A pro-active strategy in a business involves anticipating changes in your market and your competitors well before they actually happen. Pro-active management is practiced by successful entrepreneurs across the world. It can be a powerful tool for success in the right hands. By taking a pro-active stance, you do not let things happen to you. Instead, you take charge of your destiny and your course, in contrast to a reactive approach. This would allow outside forces to push you around and dictate what you can and can’t do.

A pro-active approach revolves around the idea that it is essential to be fully aware of the dynamics of the market. Accordingly, you will always want to take actions that prepare you well in advance of any changes.

If you want to remain relevant to your customers, you need to keep abreast of new ideas and technologies being introduced to the market. By arming yourself with the knowledge that you need to succeed, you can design appropriate plans of action that will make you succeed in an ever-changing market environment.

What does a pro-active approach achieve?

Adopting a proactive approach does more than help grow your revenues. It enables you to spend time and money in a more efficient way, while still building your organisation. You will save time and money going forward, money that can be re-invested into your business’ bottom line. With a clear idea of what to expect in the future, an organisation and its employees are prepared with a strategic plan, to counter the effects of a major policy change or critical alteration in the industry procedures.

Your business can be designed in a way that makes it both resilient and flexible. You will be designing a structure that is well aligned to carry out your own goals, mission, vision and objectives. A proactive business approach will help your organisation make every business decision on the basis of both their short and long term objectives. Every step is deliberate, every action carefully calculated. You will not be at the mercy of any unexpected changes or challenges that come your way.

Why not reactive?

By contrast, a reactive approach places you at the mercy of any major changes that have taken place in your market. A good example of this is when you opt to change your company’s entire outdated software and technological system after the latest advancements have taken the industry by storm. Instead of investing in these needed changes as they were occurring, you waited until the loss in productivity forced your hand.
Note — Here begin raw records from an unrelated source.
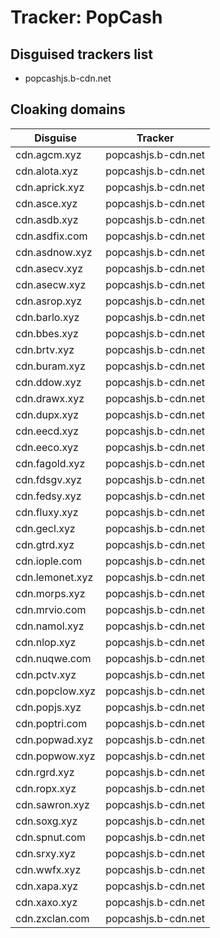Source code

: # Tracker: PopCash

## Disguised trackers list

* popcashjs.b-cdn.net

## Cloaking domains

| Disguise | Tracker |
| ---- | ---- |
| cdn.agcm.xyz | popcashjs.b-cdn.net |
| cdn.alota.xyz | popcashjs.b-cdn.net |
| cdn.aprick.xyz | popcashjs.b-cdn.net |
| cdn.asce.xyz | popcashjs.b-cdn.net |
| cdn.asdb.xyz | popcashjs.b-cdn.net |
| cdn.asdfix.com | popcashjs.b-cdn.net |
| cdn.asdnow.xyz | popcashjs.b-cdn.net |
| cdn.asecv.xyz | popcashjs.b-cdn.net |
| cdn.asecw.xyz | popcashjs.b-cdn.net |
| cdn.asrop.xyz | popcashjs.b-cdn.net |
| cdn.barlo.xyz | popcashjs.b-cdn.net |
| cdn.bbes.xyz | popcashjs.b-cdn.net |
| cdn.brtv.xyz | popcashjs.b-cdn.net |
| cdn.buram.xyz | popcashjs.b-cdn.net |
| cdn.ddow.xyz | popcashjs.b-cdn.net |
| cdn.drawx.xyz | popcashjs.b-cdn.net |
| cdn.dupx.xyz | popcashjs.b-cdn.net |
| cdn.eecd.xyz | popcashjs.b-cdn.net |
| cdn.eeco.xyz | popcashjs.b-cdn.net |
| cdn.fagold.xyz | popcashjs.b-cdn.net |
| cdn.fdsgv.xyz | popcashjs.b-cdn.net |
| cdn.fedsy.xyz | popcashjs.b-cdn.net |
| cdn.fluxy.xyz | popcashjs.b-cdn.net |
| cdn.gecl.xyz | popcashjs.b-cdn.net |
| cdn.gtrd.xyz | popcashjs.b-cdn.net |
| cdn.iople.com | popcashjs.b-cdn.net |
| cdn.lemonet.xyz | popcashjs.b-cdn.net |
| cdn.morps.xyz | popcashjs.b-cdn.net |
| cdn.mrvio.com | popcashjs.b-cdn.net |
| cdn.namol.xyz | popcashjs.b-cdn.net |
| cdn.nlop.xyz | popcashjs.b-cdn.net |
| cdn.nuqwe.com | popcashjs.b-cdn.net |
| cdn.pctv.xyz | popcashjs.b-cdn.net |
| cdn.popclow.xyz | popcashjs.b-cdn.net |
| cdn.popjs.xyz | popcashjs.b-cdn.net |
| cdn.poptri.com | popcashjs.b-cdn.net |
| cdn.popwad.xyz | popcashjs.b-cdn.net |
| cdn.popwow.xyz | popcashjs.b-cdn.net |
| cdn.rgrd.xyz | popcashjs.b-cdn.net |
| cdn.ropx.xyz | popcashjs.b-cdn.net |
| cdn.sawron.xyz | popcashjs.b-cdn.net |
| cdn.soxg.xyz | popcashjs.b-cdn.net |
| cdn.spnut.com | popcashjs.b-cdn.net |
| cdn.srxy.xyz | popcashjs.b-cdn.net |
| cdn.wwfx.xyz | popcashjs.b-cdn.net |
| cdn.xapa.xyz | popcashjs.b-cdn.net |
| cdn.xaxo.xyz | popcashjs.b-cdn.net |
| cdn.zxclan.com | popcashjs.b-cdn.net |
By this point, you’ve lost out on a substantial amount of time, money, and business.

Don’t take a reactive approach – be an organisation which works with a proactive approach. Update your system processes when a new cutting-edge technology emerges. This you will immediately give yourself a leg up on your competitors. You’ll capture the business that they struggle to keep.

Given the marked differences in both approaches, which approach do you think you should take for your business?